WHAT IS NEEDED: When a line of the entries contains the word "Выводы", report that line.

(Stored data entries)

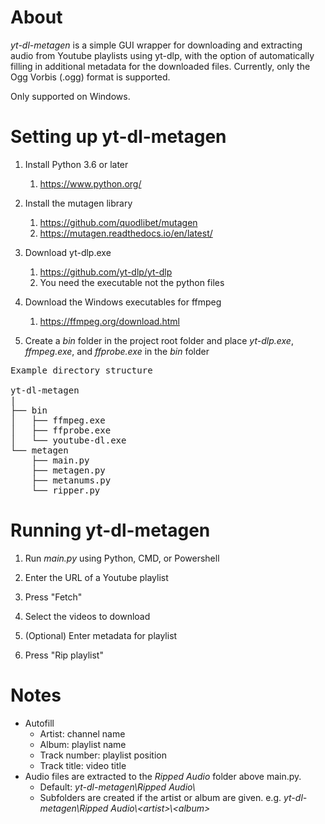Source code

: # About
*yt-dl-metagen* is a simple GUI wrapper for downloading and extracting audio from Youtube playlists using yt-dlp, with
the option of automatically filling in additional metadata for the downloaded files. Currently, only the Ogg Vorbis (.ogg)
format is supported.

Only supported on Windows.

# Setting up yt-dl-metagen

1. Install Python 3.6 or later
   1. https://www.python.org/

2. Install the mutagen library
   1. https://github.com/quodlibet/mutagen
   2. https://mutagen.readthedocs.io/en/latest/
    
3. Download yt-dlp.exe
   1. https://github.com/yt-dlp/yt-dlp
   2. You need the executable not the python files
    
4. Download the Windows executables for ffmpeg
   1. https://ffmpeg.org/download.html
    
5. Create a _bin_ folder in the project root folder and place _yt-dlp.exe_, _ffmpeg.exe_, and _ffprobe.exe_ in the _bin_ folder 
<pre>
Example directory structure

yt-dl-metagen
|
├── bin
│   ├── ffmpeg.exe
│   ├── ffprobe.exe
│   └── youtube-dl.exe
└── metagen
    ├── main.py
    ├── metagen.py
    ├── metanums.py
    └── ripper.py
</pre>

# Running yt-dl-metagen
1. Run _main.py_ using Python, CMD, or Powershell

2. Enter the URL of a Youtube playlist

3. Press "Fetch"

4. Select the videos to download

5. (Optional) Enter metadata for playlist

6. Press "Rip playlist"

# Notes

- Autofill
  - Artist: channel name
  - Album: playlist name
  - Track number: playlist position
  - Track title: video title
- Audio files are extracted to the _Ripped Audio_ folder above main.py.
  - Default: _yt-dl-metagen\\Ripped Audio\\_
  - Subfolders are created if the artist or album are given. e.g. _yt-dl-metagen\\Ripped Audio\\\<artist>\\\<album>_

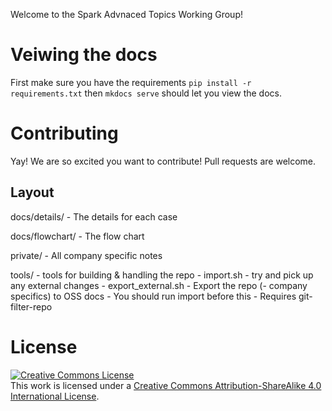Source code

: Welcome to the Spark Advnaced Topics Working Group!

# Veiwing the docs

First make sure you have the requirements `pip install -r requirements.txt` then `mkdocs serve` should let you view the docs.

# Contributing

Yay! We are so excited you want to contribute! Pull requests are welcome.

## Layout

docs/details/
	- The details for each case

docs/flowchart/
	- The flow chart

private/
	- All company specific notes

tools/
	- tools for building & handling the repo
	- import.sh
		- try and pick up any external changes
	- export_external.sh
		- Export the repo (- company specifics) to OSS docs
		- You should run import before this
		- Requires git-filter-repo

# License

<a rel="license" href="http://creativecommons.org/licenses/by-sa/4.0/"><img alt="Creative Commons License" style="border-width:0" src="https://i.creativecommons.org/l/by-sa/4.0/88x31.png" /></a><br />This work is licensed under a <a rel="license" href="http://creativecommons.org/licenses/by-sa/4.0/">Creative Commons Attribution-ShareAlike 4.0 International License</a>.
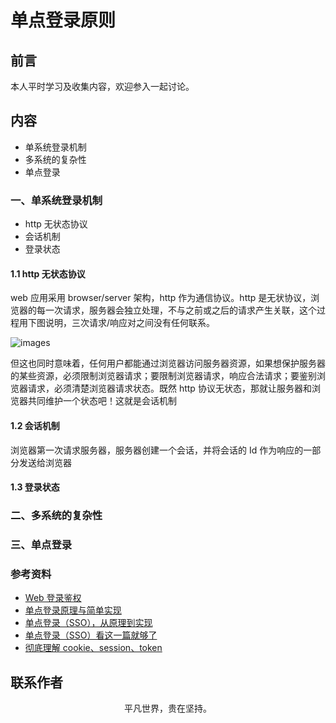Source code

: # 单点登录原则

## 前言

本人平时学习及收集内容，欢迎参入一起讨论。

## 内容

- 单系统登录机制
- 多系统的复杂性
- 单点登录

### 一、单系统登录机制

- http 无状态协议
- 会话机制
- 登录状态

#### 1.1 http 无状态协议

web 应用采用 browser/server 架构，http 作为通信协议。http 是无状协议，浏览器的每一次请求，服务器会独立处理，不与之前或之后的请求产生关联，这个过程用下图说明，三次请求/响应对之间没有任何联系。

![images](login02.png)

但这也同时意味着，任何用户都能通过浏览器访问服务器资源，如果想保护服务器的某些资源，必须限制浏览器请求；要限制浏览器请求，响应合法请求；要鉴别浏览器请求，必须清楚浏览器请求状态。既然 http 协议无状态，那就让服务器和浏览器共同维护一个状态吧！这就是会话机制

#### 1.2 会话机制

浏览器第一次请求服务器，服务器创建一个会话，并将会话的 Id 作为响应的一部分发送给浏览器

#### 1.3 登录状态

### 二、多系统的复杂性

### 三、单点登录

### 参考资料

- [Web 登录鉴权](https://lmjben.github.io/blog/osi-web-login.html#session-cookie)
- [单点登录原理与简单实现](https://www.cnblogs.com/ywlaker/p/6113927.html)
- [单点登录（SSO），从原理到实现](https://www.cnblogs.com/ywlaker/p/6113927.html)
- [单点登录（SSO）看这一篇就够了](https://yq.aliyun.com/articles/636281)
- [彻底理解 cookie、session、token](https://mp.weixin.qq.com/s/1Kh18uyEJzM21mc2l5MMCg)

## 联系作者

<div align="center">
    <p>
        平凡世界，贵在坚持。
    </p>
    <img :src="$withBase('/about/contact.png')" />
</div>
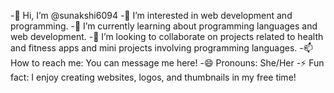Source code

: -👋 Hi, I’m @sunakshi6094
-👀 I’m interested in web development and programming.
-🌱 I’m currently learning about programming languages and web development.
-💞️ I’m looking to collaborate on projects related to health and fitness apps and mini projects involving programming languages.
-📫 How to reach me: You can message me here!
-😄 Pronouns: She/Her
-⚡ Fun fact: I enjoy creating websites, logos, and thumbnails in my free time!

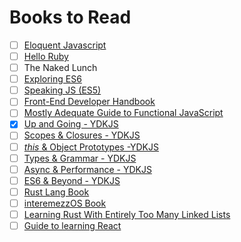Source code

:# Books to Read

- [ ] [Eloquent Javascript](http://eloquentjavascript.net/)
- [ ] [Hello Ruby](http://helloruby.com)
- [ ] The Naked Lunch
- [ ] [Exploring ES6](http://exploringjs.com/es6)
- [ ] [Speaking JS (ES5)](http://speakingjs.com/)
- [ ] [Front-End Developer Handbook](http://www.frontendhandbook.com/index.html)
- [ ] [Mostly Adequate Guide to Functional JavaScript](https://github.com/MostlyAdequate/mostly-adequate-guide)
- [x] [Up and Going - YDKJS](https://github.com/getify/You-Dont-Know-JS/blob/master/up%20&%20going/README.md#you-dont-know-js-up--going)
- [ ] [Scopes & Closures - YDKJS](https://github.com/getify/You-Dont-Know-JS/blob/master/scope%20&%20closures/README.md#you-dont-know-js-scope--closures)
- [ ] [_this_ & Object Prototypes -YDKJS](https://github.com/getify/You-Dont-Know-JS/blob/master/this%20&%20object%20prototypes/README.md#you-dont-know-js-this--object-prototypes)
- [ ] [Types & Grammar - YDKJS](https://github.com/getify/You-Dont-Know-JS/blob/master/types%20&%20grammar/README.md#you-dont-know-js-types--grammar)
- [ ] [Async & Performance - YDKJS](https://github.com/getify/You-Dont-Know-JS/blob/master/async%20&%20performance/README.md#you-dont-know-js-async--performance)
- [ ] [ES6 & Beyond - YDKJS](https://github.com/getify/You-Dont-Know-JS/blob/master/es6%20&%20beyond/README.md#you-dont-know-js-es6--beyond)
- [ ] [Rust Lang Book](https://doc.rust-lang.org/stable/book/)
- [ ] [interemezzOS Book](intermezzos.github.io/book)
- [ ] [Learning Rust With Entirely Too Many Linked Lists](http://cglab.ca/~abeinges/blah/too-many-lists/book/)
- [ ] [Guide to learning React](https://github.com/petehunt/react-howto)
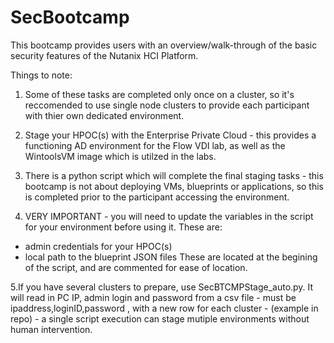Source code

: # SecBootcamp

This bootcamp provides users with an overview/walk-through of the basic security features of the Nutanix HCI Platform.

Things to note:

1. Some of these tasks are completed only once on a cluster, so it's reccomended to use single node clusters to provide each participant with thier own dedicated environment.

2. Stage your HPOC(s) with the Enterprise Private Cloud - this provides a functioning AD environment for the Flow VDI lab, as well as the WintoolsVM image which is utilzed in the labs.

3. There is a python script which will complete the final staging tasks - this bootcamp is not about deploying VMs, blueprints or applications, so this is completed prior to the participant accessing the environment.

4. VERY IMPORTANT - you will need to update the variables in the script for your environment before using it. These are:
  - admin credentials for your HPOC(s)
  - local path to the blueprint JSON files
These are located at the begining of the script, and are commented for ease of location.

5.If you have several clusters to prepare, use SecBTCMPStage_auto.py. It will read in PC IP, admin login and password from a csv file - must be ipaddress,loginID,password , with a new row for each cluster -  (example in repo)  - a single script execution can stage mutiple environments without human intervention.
* * *
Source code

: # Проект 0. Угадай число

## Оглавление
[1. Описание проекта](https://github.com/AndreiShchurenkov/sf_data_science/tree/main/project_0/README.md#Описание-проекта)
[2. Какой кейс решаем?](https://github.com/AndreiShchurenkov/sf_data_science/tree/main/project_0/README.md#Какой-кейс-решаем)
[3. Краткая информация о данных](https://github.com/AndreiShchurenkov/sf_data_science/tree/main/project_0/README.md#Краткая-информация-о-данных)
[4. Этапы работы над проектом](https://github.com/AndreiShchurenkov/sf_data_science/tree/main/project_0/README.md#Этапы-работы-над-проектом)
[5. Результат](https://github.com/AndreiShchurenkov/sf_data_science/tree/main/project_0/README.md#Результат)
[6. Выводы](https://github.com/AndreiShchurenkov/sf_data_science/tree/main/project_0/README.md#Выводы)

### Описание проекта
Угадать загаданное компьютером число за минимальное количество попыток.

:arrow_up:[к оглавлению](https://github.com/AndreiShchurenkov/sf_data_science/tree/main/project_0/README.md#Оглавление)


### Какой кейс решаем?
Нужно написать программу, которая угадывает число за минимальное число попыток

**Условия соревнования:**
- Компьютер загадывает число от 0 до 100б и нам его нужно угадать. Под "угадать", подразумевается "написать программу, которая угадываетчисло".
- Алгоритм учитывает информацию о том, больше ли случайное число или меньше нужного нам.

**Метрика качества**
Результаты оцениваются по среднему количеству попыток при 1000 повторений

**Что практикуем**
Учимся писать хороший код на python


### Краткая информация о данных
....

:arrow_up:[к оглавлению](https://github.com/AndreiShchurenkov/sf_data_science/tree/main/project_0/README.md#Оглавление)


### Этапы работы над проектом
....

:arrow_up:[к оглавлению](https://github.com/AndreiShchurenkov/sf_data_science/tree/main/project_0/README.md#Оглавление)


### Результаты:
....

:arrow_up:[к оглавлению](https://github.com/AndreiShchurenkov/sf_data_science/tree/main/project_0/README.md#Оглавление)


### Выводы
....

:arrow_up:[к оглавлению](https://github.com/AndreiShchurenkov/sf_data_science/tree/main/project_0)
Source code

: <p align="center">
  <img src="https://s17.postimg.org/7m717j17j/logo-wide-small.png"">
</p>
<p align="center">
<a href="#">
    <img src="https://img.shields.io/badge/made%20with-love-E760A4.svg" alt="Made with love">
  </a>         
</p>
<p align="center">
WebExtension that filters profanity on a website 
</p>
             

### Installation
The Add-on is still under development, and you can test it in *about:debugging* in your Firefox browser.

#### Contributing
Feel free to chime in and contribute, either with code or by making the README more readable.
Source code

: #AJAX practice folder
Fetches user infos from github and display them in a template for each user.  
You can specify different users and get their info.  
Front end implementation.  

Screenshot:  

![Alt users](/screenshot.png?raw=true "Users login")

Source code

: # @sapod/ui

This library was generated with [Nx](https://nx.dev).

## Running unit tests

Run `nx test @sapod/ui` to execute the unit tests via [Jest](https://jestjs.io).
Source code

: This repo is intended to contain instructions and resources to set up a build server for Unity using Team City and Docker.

SOLUTION FOR THIS TASK:
[6. Выводы](https://github.com/AndreiShchurenkov/sf_data_science/tree/main/project_0/README.md#Выводы)
### Выводы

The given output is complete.